Si tratti di comunione ereditaria o no: a) la divisione può, in tutto o in parte, essere, per un periodo non eccedente i cinque anni, sospesa per ordine del giudice, il quale ritenga che l'immediata sua esecuzione rechi notevole pregiudizio al patrimonio ereditario (articoli 717, 1111); b) i partecipanti possono pattuire di rimanere in comunione per un periodo di tempo non maggiore di dieci anni, o, se fissato per una durata maggiore, riducibile a tale periodo; ma, nonostante il patto che ha efficacia anche per gli aventi causa dai partecipanti, il giudice può, per gravi circostanze, ordinare lo scioglimento della comunione prima del tempo convenuto (art. 1111); c) la divisione non può aver luogo quando si tratti di cose che, se divise, cesserebbero di servire all'uso al quale sono destinate (art. 1112; v., però per la comunione ereditaria, le più complesse formule adottate dagli articoli 720 e 722).
La divisione amichevole è un contratto bi- o pluri-laterale, che ha per causa la eliminazione dello stato di comunione e per oggetto la determinazione e l'assegnazione delle parti dei beni comuni ai condividenti; si svolge attraverso non poche fasi: determinazione del valore globale dei beni comuni, formazione delle quote e assegnazione cui si conviene di procedere per sorteggio.
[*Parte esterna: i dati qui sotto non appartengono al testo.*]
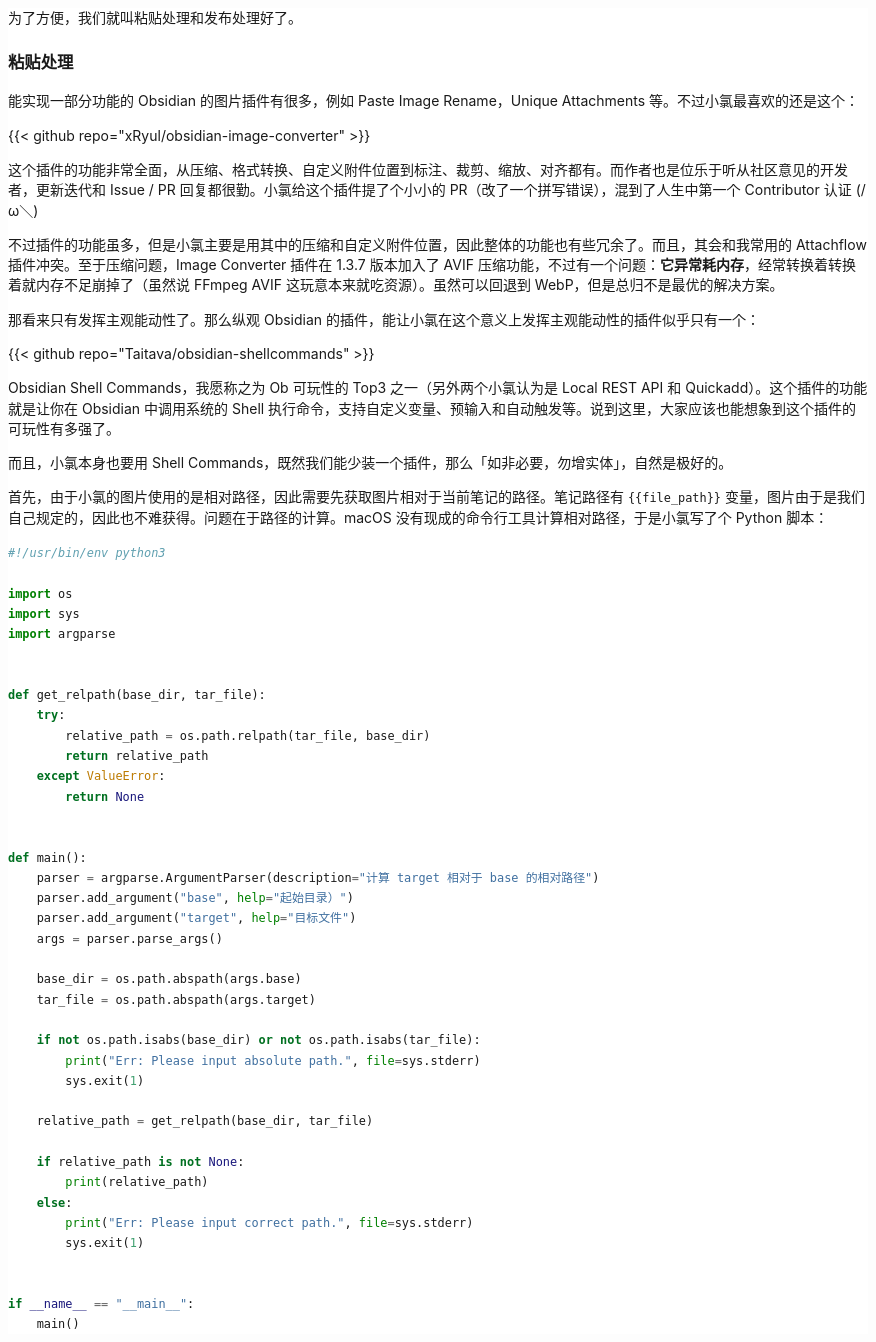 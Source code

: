 为了方便，我们就叫粘贴处理和发布处理好了。

### 粘贴处理

能实现一部分功能的 Obsidian 的图片插件有很多，例如 Paste Image Rename，Unique Attachments 等。不过小氯最喜欢的还是这个：

{{< github repo="xRyul/obsidian-image-converter" >}}

这个插件的功能非常全面，从压缩、格式转换、自定义附件位置到标注、裁剪、缩放、对齐都有。而作者也是位乐于听从社区意见的开发者，更新迭代和 Issue / PR 回复都很勤。小氯给这个插件提了个小小的 PR（改了一个拼写错误），混到了人生中第一个 Contributor 认证 (/ω＼)

不过插件的功能虽多，但是小氯主要是用其中的压缩和自定义附件位置，因此整体的功能也有些冗余了。而且，其会和我常用的 Attachflow 插件冲突。至于压缩问题，Image Converter 插件在 1.3.7 版本加入了 AVIF 压缩功能，不过有一个问题：**它异常耗内存**，经常转换着转换着就内存不足崩掉了（虽然说 FFmpeg AVIF 这玩意本来就吃资源）。虽然可以回退到 WebP，但是总归不是最优的解决方案。

那看来只有发挥主观能动性了。那么纵观 Obsidian 的插件，能让小氯在这个意义上发挥主观能动性的插件似乎只有一个：

{{< github repo="Taitava/obsidian-shellcommands" >}}

Obsidian Shell Commands，我愿称之为 Ob 可玩性的 Top3 之一（另外两个小氯认为是 Local REST API 和 Quickadd）。这个插件的功能就是让你在 Obsidian 中调用系统的 Shell 执行命令，支持自定义变量、预输入和自动触发等。说到这里，大家应该也能想象到这个插件的可玩性有多强了。

而且，小氯本身也要用 Shell Commands，既然我们能少装一个插件，那么「如非必要，勿增实体」，自然是极好的。

首先，由于小氯的图片使用的是相对路径，因此需要先获取图片相对于当前笔记的路径。笔记路径有 `{{file_path}}` 变量，图片由于是我们自己规定的，因此也不难获得。问题在于路径的计算。macOS 没有现成的命令行工具计算相对路径，于是小氯写了个 Python 脚本：

```python
#!/usr/bin/env python3

import os
import sys
import argparse


def get_relpath(base_dir, tar_file):
    try:
        relative_path = os.path.relpath(tar_file, base_dir)
        return relative_path
    except ValueError:
        return None


def main():
    parser = argparse.ArgumentParser(description="计算 target 相对于 base 的相对路径")
    parser.add_argument("base", help="起始目录）")
    parser.add_argument("target", help="目标文件")
    args = parser.parse_args()

    base_dir = os.path.abspath(args.base)
    tar_file = os.path.abspath(args.target)

    if not os.path.isabs(base_dir) or not os.path.isabs(tar_file):
        print("Err: Please input absolute path.", file=sys.stderr)
        sys.exit(1)

    relative_path = get_relpath(base_dir, tar_file)

    if relative_path is not None:
        print(relative_path)
    else:
        print("Err: Please input correct path.", file=sys.stderr)
        sys.exit(1)


if __name__ == "__main__":
    main()

```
La realtà pratica presenta inoltre figure, in cui le singole operazioni preliminari assurgono ad oggetto esclusivo del negozio, ovvero a contratti normativi, nei quali ci si limita ad indicare i criteri cui le parti si obbligano ad ottemperare nella futura divisione.
Il contratto di divisione vera e propria ha efficacia precipuamente reale, ma, se sono pattuiti conguagli, può produrre effetti obbligatorî. Esso, se ha per oggetto immobili, deve essere fatto per atto pubblico o per scrittura privata sotto pena di nullità (art. 1350, n. 11); se ha per oggetto immobili o beni mobili registrati, deve essere trascritto (articoli 2646,2685) e gli effetti, che discendono dal compimento della pubblicità, si sostanziano in ciò che coloro i quali hanno acquistato e legalmente conservato diritti, assoggettati a trascrizione o ad iscrizione, nei confronti dei condividenti e dei coeredi, ovvero hanno trascritto l'atto di opposizione previsto dall'art. 1113, debbono essere chiamati a partecipare alla divisione, in difetto di che questa è ad essi inopponibile. Gli articoli 2646 e 2685, se non sono sufficienti a dimostrare la natura traslativa della divisione, ribadiscono ancor più la rilevanza data dal vigente codice alla fase della comproprietà, sia pure per quota, dell'intero bene (o complesso di beni) comune, rispetto alla pura applicazione del principio dichiarativo.
Per stipulare la divisione è necessaria la piena capacità: il genitore, esercente la patria potestà, e il tutore dell'interdetto debbono essere autorizzati dal giudice tutelare (articoli 320, 424 cod. civ.), il tutore dal tribunale (art. 375), il minore emancipato e l'inabilitato dal giudice tutelare e, ove il curatore non sia il genitore, dal tribunale su parere del giudice tutelare (art. 394).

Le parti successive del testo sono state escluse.